Whacha gonna do when they come for you, bad beav, bad beav.
From the December 9, 2008 Austrian Times:
Green campaigners called in police after discovering an illegal logging site in a nature reserve – and rounded up a gang of beavers. Environmentalists found 20 neatly stacked tree trunks and others marked for felling with notches at the beauty-spot at Subkowy in northern Poland. But police followed a trail left where one tree had been dragged away – and found a beaver dam right in the middle of the river. A police spokesman said: “The campaigners are feeling pretty stupid. There’s nothing more natural than a beaver.”
Most crimes require the prosecution to prove a culpable mental state. For example, to prove murder the prosecutor must prove the defendant intended to kill the victim. On the other hand, to prove criminally negligent homicide, the prosecutor need only prove that the defendant was negligent.

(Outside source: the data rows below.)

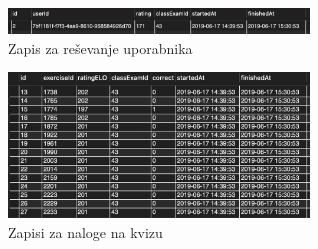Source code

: \documentclass{IEEEtran}
\begin{document}
\lstset{basicstyle=\tiny,style=SQLstyle}
\begin{figure}[h!]
    \includegraphics[width=8cm]{PrimerTabeleUser}
    \caption{Zapis za reševanje uporabnika}%
    \label{fig:example}%
\end{figure}

\begin{figure}[h!]
    \includegraphics[width=8cm]{PrimerTabele}
    \caption{Zapisi za naloge na kvizu}%
    \label{fig:example}%
\end{figure}

\end{document}
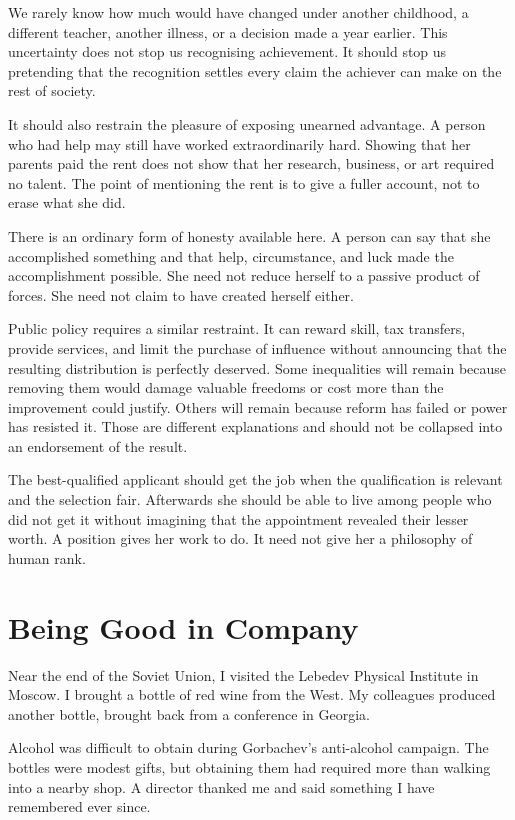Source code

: \documentclass[12pt,a4paper]{book}
\begin{document}
We rarely know how much would have changed under another childhood, a different teacher, another illness, or a decision made a year earlier. This uncertainty does not stop us recognising achievement. It should stop us pretending that the recognition settles every claim the achiever can make on the rest of society.

It should also restrain the pleasure of exposing unearned advantage. A person who had help may still have worked extraordinarily hard. Showing that her parents paid the rent does not show that her research, business, or art required no talent. The point of mentioning the rent is to give a fuller account, not to erase what she did.

There is an ordinary form of honesty available here. A person can say that she accomplished something and that help, circumstance, and luck made the accomplishment possible. She need not reduce herself to a passive product of forces. She need not claim to have created herself either.

Public policy requires a similar restraint. It can reward skill, tax transfers, provide services, and limit the purchase of influence without announcing that the resulting distribution is perfectly deserved. Some inequalities will remain because removing them would damage valuable freedoms or cost more than the improvement could justify. Others will remain because reform has failed or power has resisted it. Those are different explanations and should not be collapsed into an endorsement of the result.

The best-qualified applicant should get the job when the qualification is relevant and the selection fair. Afterwards she should be able to live among people who did not get it without imagining that the appointment revealed their lesser worth. A position gives her work to do. It need not give her a philosophy of human rank.

\chapter{Being Good in Company}

Near the end of the Soviet Union, I visited the Lebedev Physical Institute in Moscow. I brought a bottle of red wine from the West. My colleagues produced another bottle, brought back from a conference in Georgia.

Alcohol was difficult to obtain during Gorbachev's anti-alcohol campaign. The bottles were modest gifts, but obtaining them had required more than walking into a nearby shop. A director thanked me and said something I have remembered ever since.
\end{document}
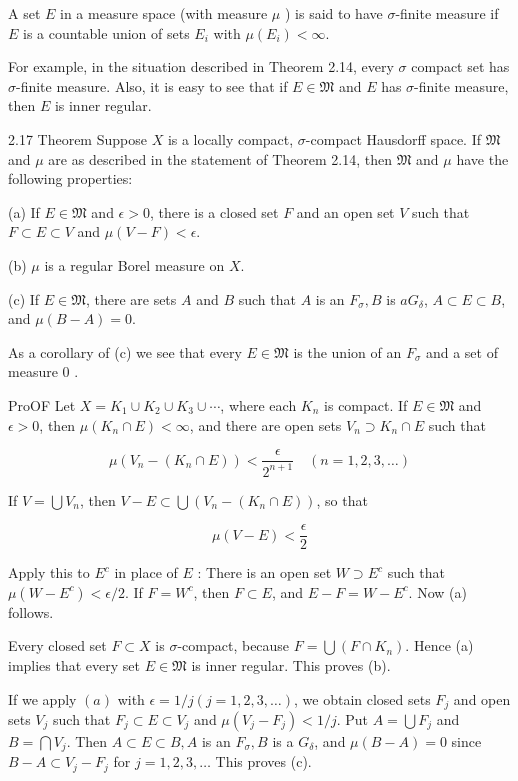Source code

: \documentclass[10pt]{article}
\begin{document}
A set $E$ in a measure space (with measure $\mu$ ) is said to have $\sigma$-finite measure if $E$ is a countable union of sets $E_{i}$ with $\mu\left(E_{i}\right)<\infty$.

For example, in the situation described in Theorem 2.14, every $\sigma$ compact set has $\sigma$-finite measure. Also, it is easy to see that if $E \in \mathfrak{M}$ and $E$ has $\sigma$-finite measure, then $E$ is inner regular.

2.17 Theorem Suppose $X$ is a locally compact, $\sigma$-compact Hausdorff space. If $\mathfrak{M}$ and $\mu$ are as described in the statement of Theorem 2.14, then $\mathfrak{M}$ and $\mu$ have the following properties:

(a) If $E \in \mathfrak{M}$ and $\epsilon>0$, there is a closed set $F$ and an open set $V$ such that $F \subset E \subset V$ and $\mu(V-F)<\epsilon$.

(b) $\mu$ is a regular Borel measure on $X$.

(c) If $E \in \mathfrak{M}$, there are sets $A$ and $B$ such that $A$ is an $F_{\sigma}, B$ is $a G_{\delta}$, $A \subset E \subset B$, and $\mu(B-A)=0$.

As a corollary of (c) we see that every $E \in \mathfrak{M}$ is the union of an $F_{\sigma}$ and a set of measure 0 .

ProOF Let $X=K_{1} \cup K_{2} \cup K_{3} \cup \cdots$, where each $K_{n}$ is compact. If $E \in \mathfrak{M}$ and $\epsilon>0$, then $\mu\left(K_{n} \cap E\right)<\infty$, and there are open sets $V_{n} \supset K_{n} \cap E$ such that

$$
\mu\left(V_{n}-\left(K_{n} \cap E\right)\right)<\frac{\epsilon}{2^{n+1}} \quad(n=1,2,3, \ldots)
$$

If $V=\bigcup V_{n}$, then $V-E \subset \bigcup\left(V_{n}-\left(K_{n} \cap E\right)\right)$, so that

$$
\mu(V-E)<\frac{\epsilon}{2}
$$

Apply this to $E^{c}$ in place of $E$ : There is an open set $W \supset E^{c}$ such that $\mu\left(W-E^{c}\right)<\epsilon / 2$. If $F=W^{c}$, then $F \subset E$, and $E-F=W-E^{c}$. Now (a) follows.

Every closed set $F \subset X$ is $\sigma$-compact, because $F=\bigcup\left(F \cap K_{n}\right)$. Hence (a) implies that every set $E \in \mathfrak{M}$ is inner regular. This proves (b).

If we apply $(a)$ with $\epsilon=1 / j(j=1,2,3, \ldots)$, we obtain closed sets $F_{j}$ and open sets $V_{j}$ such that $F_{j} \subset E \subset V_{j}$ and $\mu\left(V_{j}-F_{j}\right)<1 / j$. Put $A=\bigcup F_{j}$ and $B=\bigcap V_{j}$. Then $A \subset E \subset B, A$ is an $F_{\sigma}, B$ is a $G_{\delta}$, and $\mu(B-A)=0$ since $B-A \subset V_{j}-F_{j}$ for $j=1,2,3, \ldots$ This proves (c).
\end{document}
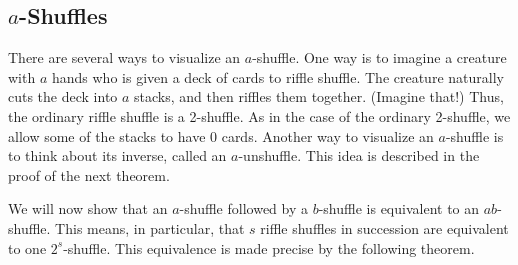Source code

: \subsection*{$a$-Shuffles}
There are several ways to visualize an $a$-shuffle.  One way is to imagine a
creature with $a$ hands who is given a deck of cards to riffle shuffle.  The creature 
naturally cuts the deck into
$a$ stacks, and then riffles them together.  (Imagine that!)  Thus, the ordinary
riffle shuffle is a 2-shuffle.  As in the case of the ordinary 2-shuffle, we allow
some of the stacks to have 0 cards.  Another way to visualize an $a$-shuffle is to
think about its inverse, called an
$a$-unshuffle.  This idea is described in the proof of the next theorem.
\par We will now show that an $a$-shuffle followed by a $b$-shuffle is equivalent to an
$ab$-shuffle.  This means, in particular, that $s$ riffle shuffles in succession are
equivalent to one
$2^s$-shuffle.  This equivalence is made precise by the following theorem.
\noindent
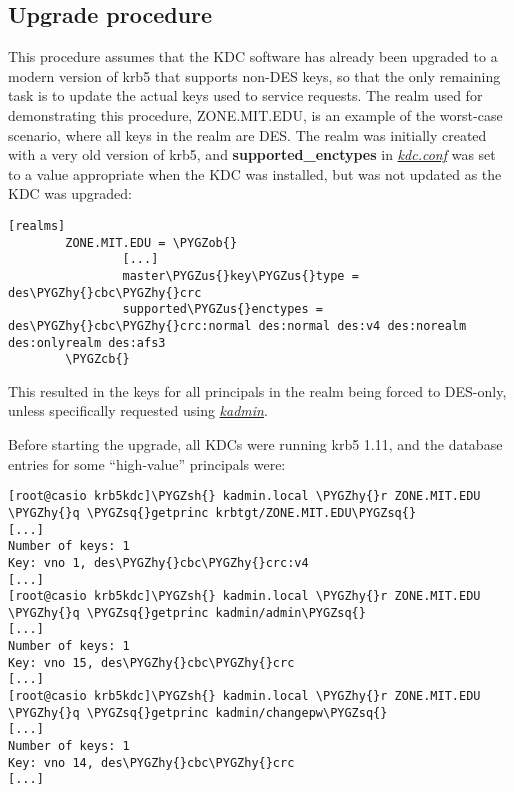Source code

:\documentclass[letterpaper,10pt,english]{sphinxmanual}
\def\PYGZus{\char`\_}
\def\PYGZob{\char`\{}
\def\PYGZcb{\char`\}}
\def\PYGZsh{\char`\#}
\def\PYGZhy{\char`\-}
\def\PYGZsq{\char`\'}
\begin{document}
\subsection{Upgrade procedure}
\label{admin/advanced/retiring-des:upgrade-procedure}
This procedure assumes that the KDC software has already been upgraded
to a modern version of krb5 that supports non-DES keys, so that the
only remaining task is to update the actual keys used to service requests.
The realm used for demonstrating this procedure, ZONE.MIT.EDU,
is an example of the worst-case scenario, where all keys in the realm
are DES.  The realm was initially created with a very old version of krb5,
and \textbf{supported\_enctypes} in {\hyperref[admin/conf_files/kdc_conf:kdc-conf-5]{\emph{kdc.conf}}} was set to a value
appropriate when the KDC was installed, but was not updated as the KDC
was upgraded:

\begin{Verbatim}[commandchars=\\\{\}]
[realms]
        ZONE.MIT.EDU = \PYGZob{}
                [...]
                master\PYGZus{}key\PYGZus{}type = des\PYGZhy{}cbc\PYGZhy{}crc
                supported\PYGZus{}enctypes = des\PYGZhy{}cbc\PYGZhy{}crc:normal des:normal des:v4 des:norealm des:onlyrealm des:afs3
        \PYGZcb{}
\end{Verbatim}

This resulted in the keys for all principals in the realm being forced
to DES-only, unless specifically requested using {\hyperref[admin/admin_commands/kadmin_local:kadmin-1]{\emph{kadmin}}}.

Before starting the upgrade, all KDCs were running krb5 1.11,
and the database entries for some ``high-value'' principals were:

\begin{Verbatim}[commandchars=\\\{\}]
[root@casio krb5kdc]\PYGZsh{} kadmin.local \PYGZhy{}r ZONE.MIT.EDU \PYGZhy{}q \PYGZsq{}getprinc krbtgt/ZONE.MIT.EDU\PYGZsq{}
[...]
Number of keys: 1
Key: vno 1, des\PYGZhy{}cbc\PYGZhy{}crc:v4
[...]
[root@casio krb5kdc]\PYGZsh{} kadmin.local \PYGZhy{}r ZONE.MIT.EDU \PYGZhy{}q \PYGZsq{}getprinc kadmin/admin\PYGZsq{}
[...]
Number of keys: 1
Key: vno 15, des\PYGZhy{}cbc\PYGZhy{}crc
[...]
[root@casio krb5kdc]\PYGZsh{} kadmin.local \PYGZhy{}r ZONE.MIT.EDU \PYGZhy{}q \PYGZsq{}getprinc kadmin/changepw\PYGZsq{}
[...]
Number of keys: 1
Key: vno 14, des\PYGZhy{}cbc\PYGZhy{}crc
[...]
\end{Verbatim}
\end{document}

Environmental laws are an exception to this rule and fall under the rubric of “strict liability.” To obtain a conviction for violation of an environmental law the prosecutor need only prove that the defendant engaged in the proscribed conduct (in this case, felling trees). His mental state is not relevant.
Now here’s my question for the materialists. Should the beavers be arrested and jailed for violating the environmental laws? It is no answer to say the beavers cannot form the requisite criminal intent. The crime is, after all, a strict liability crime and their mental state when they felled the trees is not relevant.